End goal: mapping a digitizer input to a specific monitor, like so
xinput map-to-output <input_id> <monitor_port>
for each of your touchscreens.

To accomplish this in my case I wrote an ugly script that is run by the login greeter during login init. The script is ugly so instead I will describe the approach.

So if you have more than one touchscreen of the same model, which is my situation, the only way to differentiate the touch inputs is by the physical USB port they are plugged into, otherwise you have no way to tell which one is which.

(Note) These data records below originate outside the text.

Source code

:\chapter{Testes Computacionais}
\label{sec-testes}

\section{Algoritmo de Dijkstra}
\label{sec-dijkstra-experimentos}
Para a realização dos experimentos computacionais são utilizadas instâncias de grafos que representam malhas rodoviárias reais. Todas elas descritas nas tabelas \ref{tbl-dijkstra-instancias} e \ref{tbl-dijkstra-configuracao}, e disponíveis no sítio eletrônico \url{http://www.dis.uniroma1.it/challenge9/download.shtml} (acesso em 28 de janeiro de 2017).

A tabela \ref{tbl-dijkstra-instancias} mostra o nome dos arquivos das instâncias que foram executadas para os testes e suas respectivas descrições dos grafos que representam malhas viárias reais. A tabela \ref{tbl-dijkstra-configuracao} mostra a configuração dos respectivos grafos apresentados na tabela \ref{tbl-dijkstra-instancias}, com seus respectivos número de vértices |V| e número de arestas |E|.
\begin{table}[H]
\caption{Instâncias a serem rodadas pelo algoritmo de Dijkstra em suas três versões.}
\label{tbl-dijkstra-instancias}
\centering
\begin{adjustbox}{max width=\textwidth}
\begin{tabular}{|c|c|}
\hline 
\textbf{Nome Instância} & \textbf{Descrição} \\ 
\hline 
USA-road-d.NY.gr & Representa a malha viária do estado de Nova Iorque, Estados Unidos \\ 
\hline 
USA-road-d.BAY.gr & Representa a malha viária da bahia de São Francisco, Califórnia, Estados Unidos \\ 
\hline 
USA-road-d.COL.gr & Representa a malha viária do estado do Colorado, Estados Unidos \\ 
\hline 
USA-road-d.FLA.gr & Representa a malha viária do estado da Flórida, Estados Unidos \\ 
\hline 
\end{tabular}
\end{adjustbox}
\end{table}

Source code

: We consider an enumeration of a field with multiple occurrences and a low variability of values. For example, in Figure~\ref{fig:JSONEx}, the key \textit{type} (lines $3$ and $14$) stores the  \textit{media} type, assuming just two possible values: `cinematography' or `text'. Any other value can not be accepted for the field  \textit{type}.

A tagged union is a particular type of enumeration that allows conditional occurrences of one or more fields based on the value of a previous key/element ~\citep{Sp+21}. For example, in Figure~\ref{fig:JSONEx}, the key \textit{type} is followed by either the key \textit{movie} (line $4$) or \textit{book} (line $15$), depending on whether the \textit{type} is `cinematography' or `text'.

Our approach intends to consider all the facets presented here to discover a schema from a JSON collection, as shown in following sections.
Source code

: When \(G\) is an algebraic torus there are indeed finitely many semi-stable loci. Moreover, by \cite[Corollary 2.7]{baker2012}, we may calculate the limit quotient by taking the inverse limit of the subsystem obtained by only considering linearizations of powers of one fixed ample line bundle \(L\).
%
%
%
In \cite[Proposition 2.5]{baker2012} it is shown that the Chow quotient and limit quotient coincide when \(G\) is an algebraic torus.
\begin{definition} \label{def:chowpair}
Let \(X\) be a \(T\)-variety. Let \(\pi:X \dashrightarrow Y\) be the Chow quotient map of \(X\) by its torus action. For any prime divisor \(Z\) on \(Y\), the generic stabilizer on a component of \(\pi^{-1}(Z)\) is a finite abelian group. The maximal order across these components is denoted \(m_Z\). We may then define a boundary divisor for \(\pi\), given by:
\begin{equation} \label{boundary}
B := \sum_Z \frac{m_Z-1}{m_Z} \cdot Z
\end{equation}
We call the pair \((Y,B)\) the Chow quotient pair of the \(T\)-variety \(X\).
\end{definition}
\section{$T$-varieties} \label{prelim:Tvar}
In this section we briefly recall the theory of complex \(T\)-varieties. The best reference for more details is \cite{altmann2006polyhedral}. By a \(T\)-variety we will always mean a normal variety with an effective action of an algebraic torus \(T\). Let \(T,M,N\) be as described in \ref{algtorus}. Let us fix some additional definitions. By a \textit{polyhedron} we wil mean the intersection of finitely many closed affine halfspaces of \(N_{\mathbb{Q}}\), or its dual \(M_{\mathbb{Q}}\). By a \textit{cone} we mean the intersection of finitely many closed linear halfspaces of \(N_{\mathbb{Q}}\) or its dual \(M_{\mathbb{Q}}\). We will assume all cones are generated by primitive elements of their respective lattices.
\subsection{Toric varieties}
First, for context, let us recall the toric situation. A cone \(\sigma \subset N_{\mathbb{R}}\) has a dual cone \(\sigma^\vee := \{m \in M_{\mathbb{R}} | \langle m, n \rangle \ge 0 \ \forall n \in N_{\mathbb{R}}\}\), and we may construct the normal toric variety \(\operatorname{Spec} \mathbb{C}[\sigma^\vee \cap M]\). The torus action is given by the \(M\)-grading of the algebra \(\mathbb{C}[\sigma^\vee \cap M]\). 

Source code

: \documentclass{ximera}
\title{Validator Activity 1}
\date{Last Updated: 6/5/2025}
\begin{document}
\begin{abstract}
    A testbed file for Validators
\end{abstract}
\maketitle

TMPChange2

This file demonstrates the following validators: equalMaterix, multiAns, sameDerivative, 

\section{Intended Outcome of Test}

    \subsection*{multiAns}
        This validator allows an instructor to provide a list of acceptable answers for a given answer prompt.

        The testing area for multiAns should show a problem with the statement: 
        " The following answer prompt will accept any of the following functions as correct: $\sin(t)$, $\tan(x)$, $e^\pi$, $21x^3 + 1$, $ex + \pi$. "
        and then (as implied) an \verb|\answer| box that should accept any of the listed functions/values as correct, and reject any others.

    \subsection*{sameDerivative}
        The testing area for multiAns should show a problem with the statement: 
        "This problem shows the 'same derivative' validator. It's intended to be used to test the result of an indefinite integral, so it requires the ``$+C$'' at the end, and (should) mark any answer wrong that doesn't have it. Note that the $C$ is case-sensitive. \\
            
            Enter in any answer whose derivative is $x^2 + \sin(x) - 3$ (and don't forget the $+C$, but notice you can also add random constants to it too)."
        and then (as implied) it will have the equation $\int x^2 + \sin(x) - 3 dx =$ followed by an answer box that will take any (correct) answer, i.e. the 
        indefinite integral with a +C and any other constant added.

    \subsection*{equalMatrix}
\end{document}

This, I have to determine the xinput id by looking for the known port location.

To accomplish that I did:
cat /proc/bus/input/devices
and find your touch controllers, and note the USB ports they're plugged into. Mine were 6 and 9 (I chose the string "6-1" and "9-1"). Next time your machine is powered on you will grep the output for those ports. You will then grep for the input event handlers assigned to those touch controllers (may look something like /dev/input/eventX). Depending on other input devices and the order of device initialization those handlers can change, so you should bind them dynamically. Record the event handler into a variable for later use.

Then grep the output of xinput for the touch controllers to get their xinput numeric ids.* Record them into a variable.

Then grep the output of xinput list-props <id> with each of the numeric xinput ids for your touch controllers, looking for the event handler(s) you have previously stored in variables. This will allow you to establish the correlation between a physical USB port (where you know which touchscreen is plugged into) and the xinput numeric id.

Get your monitor ports from xrandr, these will not change between reboots as long as you keep your touchscreen monitors plugged in the same way, so you can keep these static. For example mine were DP3 for left and DP1 for right.

Finally map the xinput ids to the monitor ports... For example mine were like:
xinput map-to-output 12 DP3
xinput map-to-output 13 DP1

if you treat them as static, but like I said, you should have a script that dynamically determines the xinput numeric id for each.

That's the recipe. Hope it helps someone in the future, as you will not find a complete set of information for this scenario elsewhere.


Last edited by rootbeer666; 03-10-2020 at 07:00 PM.